The album itself is a blend of tunneling techno (the likes of which Moffa is particularly good at), shadowy ambient and more freeform pieces that fall somewhere in between. Its ten tracks are also available as a continuous piece, perhaps showing that Moffa and Troxler shaped the album's undulations through the lens of a DJ set. The mood is almost uniformly dark and serious, as represented by the album's monolithic artwork. The pair often show a knack for mesmeric rhythms and atmospheres, and they have enough confidence to revel in repetition.
There are also surprises. The final three tracks, which span "Lost Souls Of Saturn," "Frequency Revelation" and "The Awakening" and are the record's best section, feature all manner of sound sources and inspirations—there are what sound like soundtrack samples, orchestral drones, hymnic chanting and almost emotional emissions from unknown machines. As the album moves through its final stages, Moffa and Troxler manage to create an affecting and powerful sonic space that stands apart from the club-orientated music they're both known for.

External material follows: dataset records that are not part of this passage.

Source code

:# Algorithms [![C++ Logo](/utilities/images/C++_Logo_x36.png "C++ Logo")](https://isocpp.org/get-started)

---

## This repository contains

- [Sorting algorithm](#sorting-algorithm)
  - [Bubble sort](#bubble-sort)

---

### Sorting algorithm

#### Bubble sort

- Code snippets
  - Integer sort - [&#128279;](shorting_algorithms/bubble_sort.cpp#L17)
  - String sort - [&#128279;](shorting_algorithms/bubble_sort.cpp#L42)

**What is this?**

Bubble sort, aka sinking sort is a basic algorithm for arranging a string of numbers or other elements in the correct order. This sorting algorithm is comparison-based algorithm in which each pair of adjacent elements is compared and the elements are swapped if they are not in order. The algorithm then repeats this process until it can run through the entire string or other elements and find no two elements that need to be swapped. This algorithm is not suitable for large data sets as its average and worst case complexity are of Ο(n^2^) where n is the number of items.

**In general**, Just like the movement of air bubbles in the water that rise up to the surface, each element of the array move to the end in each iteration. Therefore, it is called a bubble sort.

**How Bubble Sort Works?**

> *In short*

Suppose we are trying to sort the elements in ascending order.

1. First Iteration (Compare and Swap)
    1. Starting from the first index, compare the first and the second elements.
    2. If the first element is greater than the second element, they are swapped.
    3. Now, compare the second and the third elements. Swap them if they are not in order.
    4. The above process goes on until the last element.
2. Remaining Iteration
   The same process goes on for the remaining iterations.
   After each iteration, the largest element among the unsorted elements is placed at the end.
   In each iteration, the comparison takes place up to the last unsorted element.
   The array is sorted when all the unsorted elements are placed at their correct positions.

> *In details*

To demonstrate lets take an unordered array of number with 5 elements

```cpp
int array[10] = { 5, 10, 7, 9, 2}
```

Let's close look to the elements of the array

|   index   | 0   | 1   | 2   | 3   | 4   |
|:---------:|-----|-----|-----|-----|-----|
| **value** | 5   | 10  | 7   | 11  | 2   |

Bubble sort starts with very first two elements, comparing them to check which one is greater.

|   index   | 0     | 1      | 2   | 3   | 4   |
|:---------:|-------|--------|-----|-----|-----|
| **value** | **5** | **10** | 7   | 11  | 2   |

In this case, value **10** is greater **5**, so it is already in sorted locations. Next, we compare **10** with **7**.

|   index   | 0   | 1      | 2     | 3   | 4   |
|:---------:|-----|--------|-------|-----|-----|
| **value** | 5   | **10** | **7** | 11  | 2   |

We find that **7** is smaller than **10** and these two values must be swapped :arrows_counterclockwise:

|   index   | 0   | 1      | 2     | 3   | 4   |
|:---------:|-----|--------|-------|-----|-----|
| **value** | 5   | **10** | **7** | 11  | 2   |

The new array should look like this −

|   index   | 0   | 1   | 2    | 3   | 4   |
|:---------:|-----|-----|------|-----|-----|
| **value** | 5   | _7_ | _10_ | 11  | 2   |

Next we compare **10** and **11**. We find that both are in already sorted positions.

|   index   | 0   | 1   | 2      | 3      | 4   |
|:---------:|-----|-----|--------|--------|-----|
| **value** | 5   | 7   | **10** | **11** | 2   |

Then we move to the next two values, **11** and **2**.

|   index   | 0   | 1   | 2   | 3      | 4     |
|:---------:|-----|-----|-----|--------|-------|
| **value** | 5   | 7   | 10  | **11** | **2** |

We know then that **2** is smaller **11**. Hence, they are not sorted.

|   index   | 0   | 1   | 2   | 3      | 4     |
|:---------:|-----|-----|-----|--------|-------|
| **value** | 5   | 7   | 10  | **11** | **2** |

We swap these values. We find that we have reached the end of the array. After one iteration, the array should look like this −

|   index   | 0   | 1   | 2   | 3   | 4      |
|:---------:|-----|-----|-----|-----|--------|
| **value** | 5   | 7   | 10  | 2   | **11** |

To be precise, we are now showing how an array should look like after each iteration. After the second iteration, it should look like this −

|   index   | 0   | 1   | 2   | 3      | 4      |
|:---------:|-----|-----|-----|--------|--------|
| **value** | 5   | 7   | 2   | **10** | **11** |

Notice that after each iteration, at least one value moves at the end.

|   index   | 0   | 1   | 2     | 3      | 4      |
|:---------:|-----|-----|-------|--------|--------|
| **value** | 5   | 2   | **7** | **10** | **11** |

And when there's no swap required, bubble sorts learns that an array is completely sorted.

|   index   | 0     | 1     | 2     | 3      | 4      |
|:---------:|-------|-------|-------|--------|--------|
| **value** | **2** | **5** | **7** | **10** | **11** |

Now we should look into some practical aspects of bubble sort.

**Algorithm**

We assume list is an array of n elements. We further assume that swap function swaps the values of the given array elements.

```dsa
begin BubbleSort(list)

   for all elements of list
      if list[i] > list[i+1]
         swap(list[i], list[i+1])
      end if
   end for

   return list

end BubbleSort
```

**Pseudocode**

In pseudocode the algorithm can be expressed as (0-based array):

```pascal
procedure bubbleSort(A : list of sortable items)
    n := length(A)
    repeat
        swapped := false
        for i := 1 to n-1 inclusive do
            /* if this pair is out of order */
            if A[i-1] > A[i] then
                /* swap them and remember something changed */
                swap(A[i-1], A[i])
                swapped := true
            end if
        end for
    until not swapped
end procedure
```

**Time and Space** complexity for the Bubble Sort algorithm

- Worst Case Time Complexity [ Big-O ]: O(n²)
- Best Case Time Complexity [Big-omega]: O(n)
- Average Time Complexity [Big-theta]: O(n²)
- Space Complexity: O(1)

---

That covers the album's musical highlights, but we're asked to think of Lost Souls Of Saturn as an "inextricably linked whole," which is when things start to become more complicated. Across the group's written communication, videos, artwork, music and vocals, they appear to reference and attempt to reconcile, in no particular order: science, theology, mysticism, cosmology, psychedelia, literature, shamanism, paganism, politics, anti-capitalism and philosophy. The album is littered with drifting allusions to these themes, some of which work pretty well. While they may not be the first to do so, Moffa and Troxler draw connections, on tracks like "Midnight Karma" and "Lunarvision," between rituals of the past and their modern equivalents in club culture, while they comfortably work with psychedelic moods and interpretations of science fiction.
Some engagements, though, are clumsy. As critiques on politics, consumerism and corporate culture go, the visual accompaniment for "Holes In The Holoverse" is painfully on the nose, while the use of musical tropes like the tuning of a radio and spoken-word quotes from the Bible are, simply put, clichés. There's a nagging feeling that the project uses such a vast grab-bag of references to mask a lack of clear, foundational ideas. That could be slightly unfair though. Moffa and Troxler wouldn't be the first artists to take up residence in a maze of their influences, and as muddled as things appear at times, on Lost Souls Of Saturn they do some pretty striking work.